▸ EXERCISE DESCRIPTION:
Without the pictures, repeat the listing character for character.

▸ PROVIDED DATA:
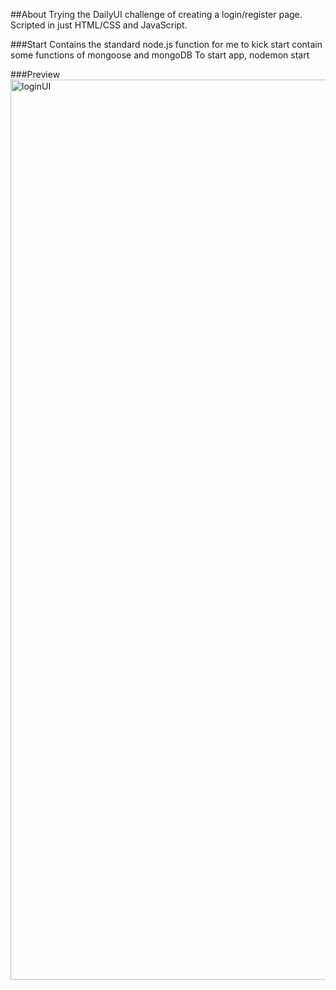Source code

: ##About
Trying the DailyUI challenge of creating a login/register page.
Scripted in just HTML/CSS and JavaScript.

###Start
Contains the standard node.js function for me to kick start
contain some functions of mongoose and mongoDB
To start app, nodemon start

###Preview
<img width="1440" alt="loginUI" src="https://user-images.githubusercontent.com/32867674/84571206-5802df80-adc4-11ea-921e-4a56da4e234e.png">

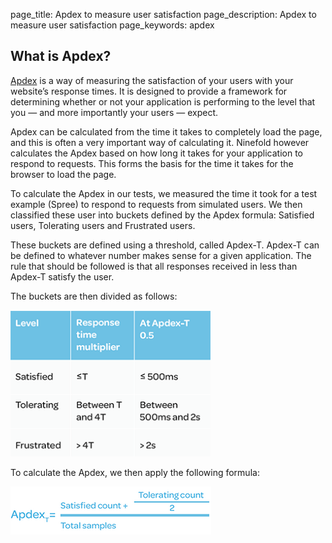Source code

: page_title: Apdex to measure user satisfaction
page_description: Apdex to measure user satisfaction
page_keywords: apdex

## What is Apdex?

[Apdex](http://apdex.org) is a way of measuring the satisfaction of your users with your website’s response times. It is designed to provide a framework for determining whether or not your application is performing to the level that you — and more importantly your users — expect.

Apdex can be calculated from the time it takes to completely load the page, and this is often a very important way of calculating it. Ninefold however calculates the Apdex based on how long it takes for your application to respond to requests. This forms the basis for the time it takes for the browser to load the page.

To calculate the Apdex in our tests, we measured the time it took for a test example (Spree) to respond to requests from simulated users. We then classified these user into buckets defined by the Apdex formula: Satisfied users, Tolerating users and Frustrated users.

These buckets are defined using a threshold, called Apdex-T. Apdex-T can be defined to whatever number makes sense for a given application. The rule that should be followed is that all responses received in less than Apdex-T satisfy the user.

The buckets are then divided as follows:

![Apdex buckets](../../img/apdex1.png)

To calculate the Apdex, we then apply the following formula:

![Apdex formula](../../img/apdex2.png)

▸ ANSWER SPACE:
Source code

: ##About
Trying the DailyUI challenge of creating a login/register page.
Scripted in just HTML/CSS and JavaScript.

###Start
Contains the standard node.js function for me to kick start
contain some functions of mongoose and mongoDB
To start app, nodemon start

###Preview
<img width="1440" alt="loginUI" src="https://user-images.githubusercontent.com/32867674/84571206-5802df80-adc4-11ea-921e-4a56da4e234e.png">

Source code

: page_title: Apdex to measure user satisfaction
page_description: Apdex to measure user satisfaction
page_keywords: apdex

## What is Apdex?

[Apdex](http://apdex.org) is a way of measuring the satisfaction of your users with your website’s response times. It is designed to provide a framework for determining whether or not your application is performing to the level that you — and more importantly your users — expect.

Apdex can be calculated from the time it takes to completely load the page, and this is often a very important way of calculating it. Ninefold however calculates the Apdex based on how long it takes for your application to respond to requests. This forms the basis for the time it takes for the browser to load the page.

To calculate the Apdex in our tests, we measured the time it took for a test example (Spree) to respond to requests from simulated users. We then classified these user into buckets defined by the Apdex formula: Satisfied users, Tolerating users and Frustrated users.

These buckets are defined using a threshold, called Apdex-T. Apdex-T can be defined to whatever number makes sense for a given application. The rule that should be followed is that all responses received in less than Apdex-T satisfy the user.

The buckets are then divided as follows:

![Apdex buckets](../../img/apdex1.png)

To calculate the Apdex, we then apply the following formula:

![Apdex formula](../../img/apdex2.png)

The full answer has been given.